Beginning with the line that contains "-0.567 & -0.735 \\", copy each remaining line of the data below exactly.

-- SOURCE DATA follows --

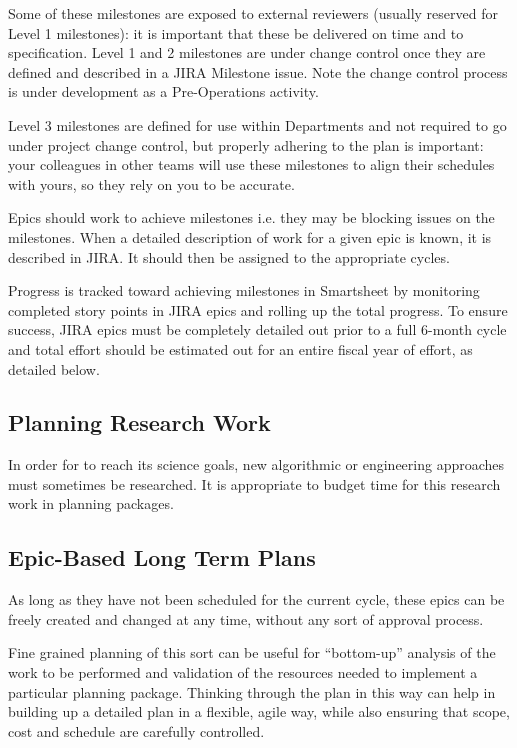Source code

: Some of these milestones are exposed to external reviewers (usually reserved for Level 1 milestones): it is important that these be delivered on time and to specification.
Level 1 and 2 milestones are under change control once they are defined and described in a \gls{JIRA} Milestone issue. Note the change control process is under development as a Pre-Operations activity. 

Level 3 milestones are defined for use within Departments and not required to go under project change control, but properly adhering to the plan is important: your colleagues in other teams will use these milestones to align their schedules with yours, so they rely on you to be accurate.

Epics should work to achieve milestones i.e. they may be blocking issues on the milestones.
When a detailed description of work for a given \gls{epic} is known, it is described in \gls{JIRA}.
It should then be assigned to the appropriate \glspl{cycle}.

Progress is tracked toward achieving milestones in Smartsheet by monitoring completed story points in \gls{JIRA} epics and rolling up the total progress.
To ensure success, \gls{JIRA} epics must be completely detailed out prior to a full 6-month cycle and total effort should be estimated out for an entire fiscal year of effort, as detailed below.

\subsection{Planning Research Work}
\label{sec:long-term-research}

In order for \RO  to reach its science goals, new algorithmic or engineering approaches must sometimes be researched.
It is appropriate to budget time for this research work in planning packages.


\subsection{Epic-Based Long Term Plans}

As long as they have not been scheduled for the current \gls{cycle}, these \glspl{epic} can be freely created and changed at any time, without any sort of approval process.

Fine grained planning of this sort can be useful for ``bottom-up''
analysis of the work to be performed and validation of the resources
needed to implement a particular planning package. Thinking through the
plan in this way can help in building up a detailed plan in a flexible,
agile way, while also ensuring that scope, cost and schedule are
carefully controlled.


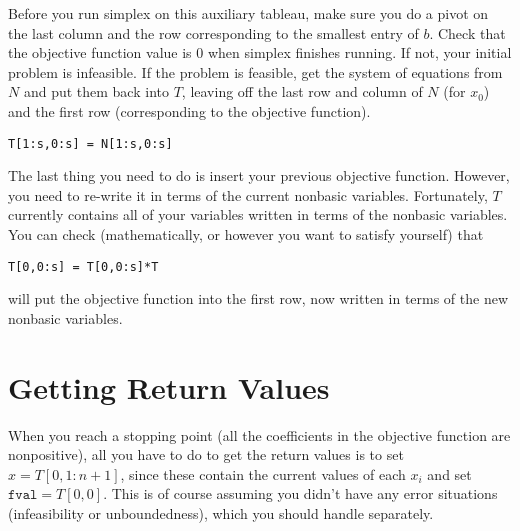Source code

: Before you run simplex on this auxiliary tableau, make sure you do a pivot on the last column and the row corresponding to the smallest entry of $b$.
Check that the objective function value is 0 when simplex finishes running.
If not, your initial problem is infeasible.
If the problem is feasible, get the system of equations from $N$ and put them back into $T$, leaving off the last row and column of $N$ (for $x_0$) and the first row (corresponding to the objective function).
\begin{lstlisting}
T[1:s,0:s] = N[1:s,0:s]
\end{lstlisting}
The last thing you need to do is insert your previous objective function.
However, you need to re-write it in terms of the current nonbasic variables.
Fortunately, $T$ currently contains all of your variables written in terms of the nonbasic variables.
You can check (mathematically, or however you want to satisfy yourself) that
\begin{lstlisting}
T[0,0:s] = T[0,0:s]*T
\end{lstlisting}
will put the objective function into the first row, now written in terms of the new nonbasic variables.

\section*{Getting Return Values}

When you reach a stopping point (all the coefficients in the objective function are nonpositive), all you have to do to get the return values is to set $x = T[0,1:n+1]$, since these contain the current values of each $x_i$ and set $\mathtt{fval} = T[0,0]$.
This is of course assuming you didn't have any error situations (infeasibility or unboundedness), which you should handle separately.

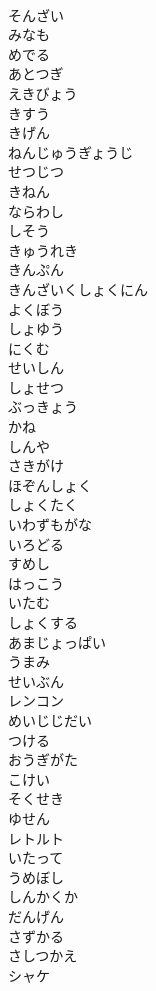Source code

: \documentclass[8pt]{extreport}
\begin{document}
\begin{CJK}{UTF8}{min}
\\	そんざい
\\	みなも
\\	めでる
\\	あとつぎ
\\	えきびょう
\\	きすう
\\	きげん
\\	ねんじゅうぎょうじ
\\	せつじつ
\\	きねん
\\	ならわし
\\	しそう
\\	きゅうれき
\\	きんぷん
\\	きんざいくしょくにん
\\	よくぼう
\\	しょゆう
\\	にくむ
\\	せいしん
\\	しょせつ
\\	ぶっきょう
\\	かね
\\	しんや
\\	さきがけ
\\	ほぞんしょく
\\	しょくたく
\\	いわずもがな
\\	いろどる
\\	すめし
\\	はっこう
\\	いたむ
\\	しょくする
\\	あまじょっぱい
\\	うまみ
\\	せいぶん
\\	レンコン
\\	めいじじだい
\\	つける
\\	おうぎがた
\\	こけい
\\	そくせき
\\	ゆせん
\\	レトルト
\\	いたって
\\	うめぼし
\\	しんかくか
\\	だんげん
\\	さずかる
\\	さしつかえ
\\	シャケ

\end{CJK}
\end{document}
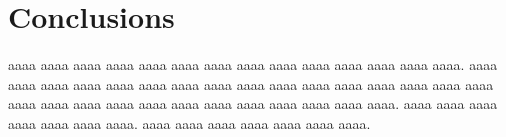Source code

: \documentclass[12pt,openany,english]{jsbook}        %
\begin{document}
%
%
%
\chapter{Conclusions}
%
%
%
\begin{doublespace}
%
aaaa aaaa aaaa aaaa aaaa aaaa aaaa 
aaaa aaaa aaaa aaaa aaaa aaaa aaaa. 
aaaa aaaa aaaa aaaa aaaa aaaa aaaa 
aaaa aaaa aaaa aaaa aaaa aaaa aaaa 
aaaa aaaa aaaa aaaa aaaa aaaa aaaa 
aaaa aaaa aaaa aaaa aaaa aaaa aaaa. 
aaaa aaaa aaaa aaaa aaaa aaaa aaaa. 
aaaa aaaa aaaa aaaa aaaa aaaa aaaa. 
%
\end{doublespace}
%
%
%
\end{document}
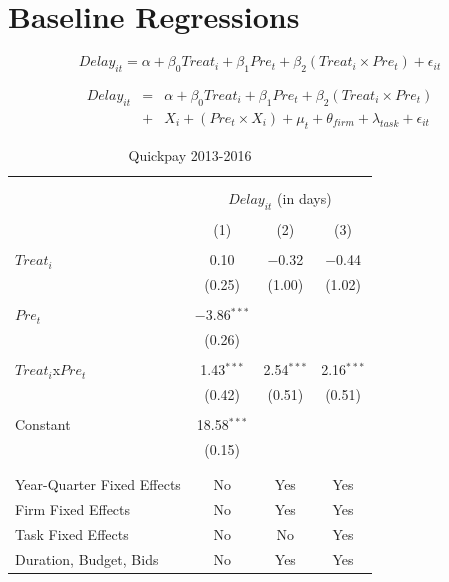 \documentclass[
]{article}
\begin{document}
\hypertarget{baseline-regressions}{%
\section{Baseline Regressions}\label{baseline-regressions}}

\[ Delay_{it} = \alpha+\beta_0 Treat_i + \beta_1 Pre_t + \beta_2 (Treat_i \times Pre_t) + \epsilon_{it}\]

\[ \begin{aligned} Delay_{it} &=& \alpha+\beta_0 Treat_i + \beta_1 Pre_t + \beta_2 (Treat_i \times Pre_t)\\
&+&  X_i + (Pre_t \times X_i) + \mu_t + \theta_{firm} + \lambda_{task}+ \epsilon_{it}
\end{aligned}\]

\begin{table}[H] \centering 
  \caption{Quickpay 2013-2016} 
  \label{} 
\small 
\begin{tabular}{@{\extracolsep{-2pt}}lccc} 
\\[-1.8ex]\hline 
\hline \\[-1.8ex] 
\\[-1.8ex] & \multicolumn{3}{c}{$Delay_{it}$ (in days)} \\ 
\\[-1.8ex] & (1) & (2) & (3)\\ 
\hline \\[-1.8ex] 
 $Treat_i$ & 0.10 & $-$0.32 & $-$0.44 \\ 
  & (0.25) & (1.00) & (1.02) \\ 
  & & & \\ 
 $Pre_t$ & $-$3.86$^{***}$ &  &  \\ 
  & (0.26) &  &  \\ 
  & & & \\ 
 $Treat_i$x$Pre_t$ & 1.43$^{***}$ & 2.54$^{***}$ & 2.16$^{***}$ \\ 
  & (0.42) & (0.51) & (0.51) \\ 
  & & & \\ 
 Constant & 18.58$^{***}$ &  &  \\ 
  & (0.15) &  &  \\ 
  & & & \\ 
\hline \\[-1.8ex] 
Year-Quarter Fixed Effects & No & Yes & Yes \\ 
Firm Fixed Effects & No & Yes & Yes \\ 
Task Fixed Effects & No & No & Yes \\ 
Duration, Budget, Bids & No & Yes & Yes \\ 

\end{tabular}
\end{table}
\end{document}

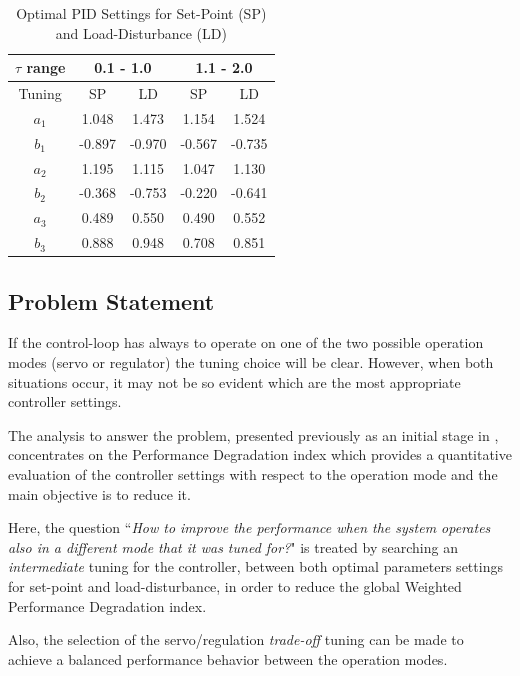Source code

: \begin{table}[htb!]
\begin{center}
\caption{Optimal PID Settings for Set-Point (SP) and
Load-Disturbance (LD)} \label{optimal_settings}
\begin{tabular}{c|cc|cc}
\hline \textbf{$\tau$ range} & \multicolumn{2}{c}{\textbf{0.1 -
1.0}} & \multicolumn{2}{c}{\textbf{1.1 - 2.0}} \\ \hline Tuning &
SP & LD & SP & LD \\
\hline
$a_1$ &  1.048 &  1.473 &  1.154 &  1.524 \\
$b_1$ & -0.897 & -0.970 & -0.567 & -0.735 \\
$a_2$ &  1.195 &  1.115 &  1.047 &  1.130 \\
$b_2$ & -0.368 & -0.753 & -0.220 & -0.641 \\
$a_3$ &  0.489 &  0.550 &  0.490 &  0.552 \\
$b_3$ &  0.888 &  0.948 &  0.708 &  0.851 \\
\hline
\end{tabular}
\end{center}
\end{table}

\subsection{Problem Statement}
\label{problem_formulation}

If the control-loop has always to operate on one of the two
possible operation modes (servo or regulator) the tuning choice
will be clear. However, when both situations occur, it may not be
so evident which are the most appropriate controller settings.

The analysis to answer the problem, presented previously as an
initial stage in \citep{arrietaCSC2007,arrietaMED2007},
concentrates on the Performance Degradation index which provides a
quantitative evaluation of the controller settings with respect to
the operation mode and the main objective is to reduce it.

Here, the question ``\emph{How to improve the performance when the
system operates also in a different mode that it was tuned for?}"
is treated by searching an \emph{intermediate} tuning for the
controller, between both optimal parameters settings for set-point
and load-disturbance, in order to reduce the global Weighted
Performance Degradation index.

Also, the selection of the servo/regulation \emph{trade-off}
tuning can be made to achieve a balanced performance behavior
between the operation modes.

-- SOURCE DATA concluded --

ANSWER BOX
$b_1$ & -0.897 & -0.970 & -0.567 & -0.735 \\
$a_2$ &  1.195 &  1.115 &  1.047 &  1.130 \\
$b_2$ & -0.368 & -0.753 & -0.220 & -0.641 \\
$a_3$ &  0.489 &  0.550 &  0.490 &  0.552 \\
$b_3$ &  0.888 &  0.948 &  0.708 &  0.851 \\
\hline
\end{tabular}
\end{center}
\end{table}

\subsection{Problem Statement}
\label{problem_formulation}

If the control-loop has always to operate on one of the two
possible operation modes (servo or regulator) the tuning choice
will be clear. However, when both situations occur, it may not be
so evident which are the most appropriate controller settings.

The analysis to answer the problem, presented previously as an
initial stage in \citep{arrietaCSC2007,arrietaMED2007},
concentrates on the Performance Degradation index which provides a
quantitative evaluation of the controller settings with respect to
the operation mode and the main objective is to reduce it.

Here, the question ``\emph{How to improve the performance when the
system operates also in a different mode that it was tuned for?}"
is treated by searching an \emph{intermediate} tuning for the
controller, between both optimal parameters settings for set-point
and load-disturbance, in order to reduce the global Weighted
Performance Degradation index.

Also, the selection of the servo/regulation \emph{trade-off}
tuning can be made to achieve a balanced performance behavior
between the operation modes.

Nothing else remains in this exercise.